* INPUT RECORDS:
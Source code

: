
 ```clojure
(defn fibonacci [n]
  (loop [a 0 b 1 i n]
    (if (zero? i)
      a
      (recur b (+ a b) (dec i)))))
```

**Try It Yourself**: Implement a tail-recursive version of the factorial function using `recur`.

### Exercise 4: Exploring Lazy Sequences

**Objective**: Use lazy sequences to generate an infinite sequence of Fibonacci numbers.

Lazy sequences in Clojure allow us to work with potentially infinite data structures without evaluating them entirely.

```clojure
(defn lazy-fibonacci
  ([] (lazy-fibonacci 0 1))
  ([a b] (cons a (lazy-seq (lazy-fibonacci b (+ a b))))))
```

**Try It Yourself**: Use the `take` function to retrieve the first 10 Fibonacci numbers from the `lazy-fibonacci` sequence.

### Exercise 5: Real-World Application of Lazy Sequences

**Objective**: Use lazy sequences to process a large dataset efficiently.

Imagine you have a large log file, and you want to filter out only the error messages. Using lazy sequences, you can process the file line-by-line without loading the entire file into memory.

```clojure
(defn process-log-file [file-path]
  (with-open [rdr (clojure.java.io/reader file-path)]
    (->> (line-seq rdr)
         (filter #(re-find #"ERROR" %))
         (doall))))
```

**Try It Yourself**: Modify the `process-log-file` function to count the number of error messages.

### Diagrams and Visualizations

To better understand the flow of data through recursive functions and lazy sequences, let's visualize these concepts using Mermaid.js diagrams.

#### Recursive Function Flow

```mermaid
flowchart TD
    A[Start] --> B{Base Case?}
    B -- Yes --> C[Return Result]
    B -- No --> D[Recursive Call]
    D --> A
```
...
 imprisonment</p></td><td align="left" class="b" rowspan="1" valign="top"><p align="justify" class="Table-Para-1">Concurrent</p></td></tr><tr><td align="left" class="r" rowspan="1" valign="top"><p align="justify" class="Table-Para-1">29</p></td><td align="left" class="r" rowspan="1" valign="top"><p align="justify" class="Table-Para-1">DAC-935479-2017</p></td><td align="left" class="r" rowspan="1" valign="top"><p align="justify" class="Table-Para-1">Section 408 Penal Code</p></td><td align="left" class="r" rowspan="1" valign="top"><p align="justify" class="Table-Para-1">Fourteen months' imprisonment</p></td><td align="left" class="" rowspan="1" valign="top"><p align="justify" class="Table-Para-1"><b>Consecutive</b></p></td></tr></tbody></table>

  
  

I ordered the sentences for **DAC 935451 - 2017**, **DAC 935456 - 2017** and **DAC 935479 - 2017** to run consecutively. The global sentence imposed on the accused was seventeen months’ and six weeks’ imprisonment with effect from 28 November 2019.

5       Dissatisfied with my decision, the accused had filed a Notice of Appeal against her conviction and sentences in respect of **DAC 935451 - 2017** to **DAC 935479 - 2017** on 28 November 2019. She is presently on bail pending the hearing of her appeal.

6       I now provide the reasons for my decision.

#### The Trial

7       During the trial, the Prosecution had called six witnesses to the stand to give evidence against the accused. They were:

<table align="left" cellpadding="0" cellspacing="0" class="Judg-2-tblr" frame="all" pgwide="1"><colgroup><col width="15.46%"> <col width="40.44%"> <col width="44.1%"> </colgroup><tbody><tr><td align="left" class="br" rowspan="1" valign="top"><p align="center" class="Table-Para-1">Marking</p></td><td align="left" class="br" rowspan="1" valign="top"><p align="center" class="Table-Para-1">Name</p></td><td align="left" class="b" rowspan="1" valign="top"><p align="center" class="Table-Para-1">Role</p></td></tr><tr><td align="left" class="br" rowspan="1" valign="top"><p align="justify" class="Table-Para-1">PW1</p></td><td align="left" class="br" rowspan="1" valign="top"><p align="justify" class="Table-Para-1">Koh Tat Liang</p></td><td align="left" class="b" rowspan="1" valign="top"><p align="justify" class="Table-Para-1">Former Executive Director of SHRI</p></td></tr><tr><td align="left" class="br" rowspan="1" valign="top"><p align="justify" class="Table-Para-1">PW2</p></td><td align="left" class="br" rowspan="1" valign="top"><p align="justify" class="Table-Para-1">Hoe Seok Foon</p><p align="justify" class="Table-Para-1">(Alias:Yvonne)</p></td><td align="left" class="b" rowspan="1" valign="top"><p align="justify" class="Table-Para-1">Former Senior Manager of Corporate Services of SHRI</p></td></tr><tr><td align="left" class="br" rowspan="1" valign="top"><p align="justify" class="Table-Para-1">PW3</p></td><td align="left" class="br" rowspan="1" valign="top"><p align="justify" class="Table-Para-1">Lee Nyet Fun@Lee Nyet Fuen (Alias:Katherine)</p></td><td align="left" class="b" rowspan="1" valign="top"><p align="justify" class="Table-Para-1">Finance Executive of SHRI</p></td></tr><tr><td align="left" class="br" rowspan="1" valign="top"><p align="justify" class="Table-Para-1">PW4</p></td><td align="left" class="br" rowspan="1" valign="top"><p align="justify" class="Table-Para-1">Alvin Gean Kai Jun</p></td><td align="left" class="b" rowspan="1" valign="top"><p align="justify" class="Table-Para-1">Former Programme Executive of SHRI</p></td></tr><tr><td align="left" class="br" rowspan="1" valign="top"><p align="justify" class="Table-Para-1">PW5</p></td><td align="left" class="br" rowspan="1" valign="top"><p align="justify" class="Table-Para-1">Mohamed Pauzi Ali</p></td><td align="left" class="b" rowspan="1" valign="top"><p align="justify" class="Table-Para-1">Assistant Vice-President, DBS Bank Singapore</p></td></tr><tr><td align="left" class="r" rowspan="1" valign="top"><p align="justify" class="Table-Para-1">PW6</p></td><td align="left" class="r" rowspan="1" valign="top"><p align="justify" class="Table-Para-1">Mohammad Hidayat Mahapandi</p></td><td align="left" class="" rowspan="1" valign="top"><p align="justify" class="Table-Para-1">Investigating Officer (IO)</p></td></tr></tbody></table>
==
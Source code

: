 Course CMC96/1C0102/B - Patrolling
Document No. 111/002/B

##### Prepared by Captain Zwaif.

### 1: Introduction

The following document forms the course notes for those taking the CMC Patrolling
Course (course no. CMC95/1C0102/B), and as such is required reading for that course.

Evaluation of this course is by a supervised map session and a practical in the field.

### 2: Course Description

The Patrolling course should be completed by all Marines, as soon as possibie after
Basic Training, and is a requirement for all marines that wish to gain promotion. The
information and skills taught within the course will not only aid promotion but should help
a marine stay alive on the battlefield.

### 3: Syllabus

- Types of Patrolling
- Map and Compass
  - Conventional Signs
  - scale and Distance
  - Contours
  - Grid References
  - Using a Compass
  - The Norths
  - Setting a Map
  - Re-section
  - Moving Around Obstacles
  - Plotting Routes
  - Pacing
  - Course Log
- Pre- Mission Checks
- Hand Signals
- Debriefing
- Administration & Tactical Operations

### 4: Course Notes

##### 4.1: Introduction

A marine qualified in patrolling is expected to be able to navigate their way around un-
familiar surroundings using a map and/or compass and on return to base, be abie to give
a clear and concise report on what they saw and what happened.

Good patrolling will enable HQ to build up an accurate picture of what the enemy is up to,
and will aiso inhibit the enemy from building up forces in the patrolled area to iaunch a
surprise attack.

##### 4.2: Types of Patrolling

* PROBLEM DESCRIPTION: Where a line of the material holds the word "will", copy that line.

* FINISHED TASK:
information and skills taught within the course will not only aid promotion but should help
Good patrolling will enable HQ to build up an accurate picture of what the enemy is up to,
and will aiso inhibit the enemy from building up forces in the patrolled area to iaunch a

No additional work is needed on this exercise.